As the industry awaits the outcome of ESMA’s deep dive into mandatory buy-ins, there are practical steps participants can take in ensuring they are ready for whatever the final regime holds. Camille McKelvey, head of post trade straight through processing business development at MarketAxess, says businesses will need to bring in additional resources to manage the settlement process, specifically to identify where fails occur and be able to track and report that process.
“There is a lot of work that needs to take place and while some of this is already happening, much of it will require a certain amount of support. Getting settlement agreed as close to point of trade as soon as possible is the key thing and new teams will be created to support this,” she adds.

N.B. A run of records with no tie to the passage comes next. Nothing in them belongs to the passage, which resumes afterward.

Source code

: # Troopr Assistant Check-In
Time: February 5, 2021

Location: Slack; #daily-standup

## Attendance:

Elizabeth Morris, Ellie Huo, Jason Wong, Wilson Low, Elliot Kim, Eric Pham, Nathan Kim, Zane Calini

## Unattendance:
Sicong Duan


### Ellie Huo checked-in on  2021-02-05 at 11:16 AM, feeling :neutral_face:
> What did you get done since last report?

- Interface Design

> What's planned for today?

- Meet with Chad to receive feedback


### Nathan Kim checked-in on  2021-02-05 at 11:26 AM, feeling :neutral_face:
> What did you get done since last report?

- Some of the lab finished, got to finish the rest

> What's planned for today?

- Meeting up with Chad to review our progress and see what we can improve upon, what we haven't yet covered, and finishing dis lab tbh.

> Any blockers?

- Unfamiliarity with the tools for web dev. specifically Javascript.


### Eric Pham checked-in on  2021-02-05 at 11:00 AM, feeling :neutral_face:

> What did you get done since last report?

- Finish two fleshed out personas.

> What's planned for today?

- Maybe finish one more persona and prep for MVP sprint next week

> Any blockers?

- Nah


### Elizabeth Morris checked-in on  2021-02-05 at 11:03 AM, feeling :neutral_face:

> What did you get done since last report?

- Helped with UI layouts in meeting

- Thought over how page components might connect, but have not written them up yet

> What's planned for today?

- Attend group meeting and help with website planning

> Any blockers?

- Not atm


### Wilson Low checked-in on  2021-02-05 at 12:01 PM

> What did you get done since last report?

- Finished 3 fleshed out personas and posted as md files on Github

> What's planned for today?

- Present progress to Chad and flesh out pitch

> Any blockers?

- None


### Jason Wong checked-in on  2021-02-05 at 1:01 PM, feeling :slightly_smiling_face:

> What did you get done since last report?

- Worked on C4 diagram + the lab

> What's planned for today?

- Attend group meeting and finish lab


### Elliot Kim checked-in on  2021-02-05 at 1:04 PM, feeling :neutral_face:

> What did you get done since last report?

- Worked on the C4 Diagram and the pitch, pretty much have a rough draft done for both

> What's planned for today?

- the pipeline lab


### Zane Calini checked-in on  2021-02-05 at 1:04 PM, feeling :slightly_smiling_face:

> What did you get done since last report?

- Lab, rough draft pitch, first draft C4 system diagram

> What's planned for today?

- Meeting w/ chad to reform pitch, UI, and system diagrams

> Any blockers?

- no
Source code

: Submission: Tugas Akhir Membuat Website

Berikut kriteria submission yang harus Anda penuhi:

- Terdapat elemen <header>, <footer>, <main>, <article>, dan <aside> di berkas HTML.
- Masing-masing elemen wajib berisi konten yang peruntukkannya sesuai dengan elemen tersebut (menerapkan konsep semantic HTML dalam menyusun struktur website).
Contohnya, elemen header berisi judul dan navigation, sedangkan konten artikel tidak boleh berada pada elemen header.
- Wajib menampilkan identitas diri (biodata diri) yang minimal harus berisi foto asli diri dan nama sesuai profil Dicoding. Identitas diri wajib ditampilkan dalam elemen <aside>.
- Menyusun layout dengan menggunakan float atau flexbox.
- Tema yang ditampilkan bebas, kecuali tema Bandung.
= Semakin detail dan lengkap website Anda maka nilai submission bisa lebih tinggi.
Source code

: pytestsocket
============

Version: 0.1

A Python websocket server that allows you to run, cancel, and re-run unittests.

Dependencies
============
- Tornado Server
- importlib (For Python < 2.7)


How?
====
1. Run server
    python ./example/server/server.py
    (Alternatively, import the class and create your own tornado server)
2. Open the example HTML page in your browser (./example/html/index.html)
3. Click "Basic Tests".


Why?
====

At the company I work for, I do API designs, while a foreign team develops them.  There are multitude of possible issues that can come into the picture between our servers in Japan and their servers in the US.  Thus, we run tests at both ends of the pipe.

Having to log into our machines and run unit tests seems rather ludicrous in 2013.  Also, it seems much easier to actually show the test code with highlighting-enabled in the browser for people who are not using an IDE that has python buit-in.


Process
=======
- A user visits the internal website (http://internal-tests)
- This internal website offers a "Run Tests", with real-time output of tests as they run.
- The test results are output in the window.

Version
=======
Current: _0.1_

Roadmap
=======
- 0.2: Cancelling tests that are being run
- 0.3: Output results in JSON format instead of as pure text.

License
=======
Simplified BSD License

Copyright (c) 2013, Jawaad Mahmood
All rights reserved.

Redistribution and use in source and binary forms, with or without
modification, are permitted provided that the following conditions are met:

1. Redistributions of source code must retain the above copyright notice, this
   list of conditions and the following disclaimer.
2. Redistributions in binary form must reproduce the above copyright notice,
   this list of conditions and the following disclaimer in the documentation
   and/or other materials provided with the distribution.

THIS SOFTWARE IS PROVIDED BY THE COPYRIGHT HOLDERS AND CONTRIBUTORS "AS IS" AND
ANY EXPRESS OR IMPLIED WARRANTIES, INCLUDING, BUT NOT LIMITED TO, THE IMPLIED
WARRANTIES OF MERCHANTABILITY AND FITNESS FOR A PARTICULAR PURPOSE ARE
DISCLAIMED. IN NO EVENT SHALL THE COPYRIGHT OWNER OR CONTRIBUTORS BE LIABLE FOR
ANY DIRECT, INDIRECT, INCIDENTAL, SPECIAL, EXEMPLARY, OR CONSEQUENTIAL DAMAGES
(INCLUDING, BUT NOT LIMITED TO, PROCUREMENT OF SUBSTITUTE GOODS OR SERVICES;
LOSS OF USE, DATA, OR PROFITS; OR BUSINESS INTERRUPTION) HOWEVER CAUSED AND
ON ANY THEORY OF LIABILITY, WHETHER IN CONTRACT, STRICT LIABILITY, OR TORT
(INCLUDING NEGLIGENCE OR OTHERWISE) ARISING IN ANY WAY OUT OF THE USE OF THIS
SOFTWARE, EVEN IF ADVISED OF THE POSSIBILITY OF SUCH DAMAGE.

Meanwhile Daniel Carpenter, head of regulation at Meritsoft, says aligning with the CSDR requirements is complex, especially for buyside firms running multiple asset classes across numerous regions covering several systems.
He notes that organisations will need to put in a single fail management system if they are to be able to keep up. “Most custodians and brokerages are being proactive and aiming for a consolidated fail management system,” Carpenter says. adding that while firms may want to use one system, since there are multiple clearing houses with which they must interact, harmonising into any single process is a challenge.
Although postponed, the CSDR regime will come into force, and it needs to if there is to be confidence in the industry at this fundamental level. However, the delay looks like it will ensure the regulations do not come with a damaging set of unintended consequences which serve to undermine investors confidence and leave the whole regime proving counterproductive.
Stakeholders seem confident that the issues surrounding buy-ins will be resolved adequately but there is an awful lot to do before February. “I think that CSDR will achieve what it is meant to do but that will come down to an agreement between the regulators and industry that doesn’t result in a massive disruption to market,” says Hanes. “Right now, what is on the table is disruptive and there is consensus that [CSDR regulation] will impact liquidity.”
Ultimately the settlements industry already has the tools and the will to get this robust regime in place. As McKelvey says: “Improving settlements is a good thing. The electronification is there and we have the tools to improve all these issues. We should be leveraging them and [CSDR] will move us towards that.”
What matters now is that the industry continues to keep the momentum going while authorities lend a sympathetic ear to the concerns from those on the front line. And – global health crises aside – CSDR could yet serve its purpose.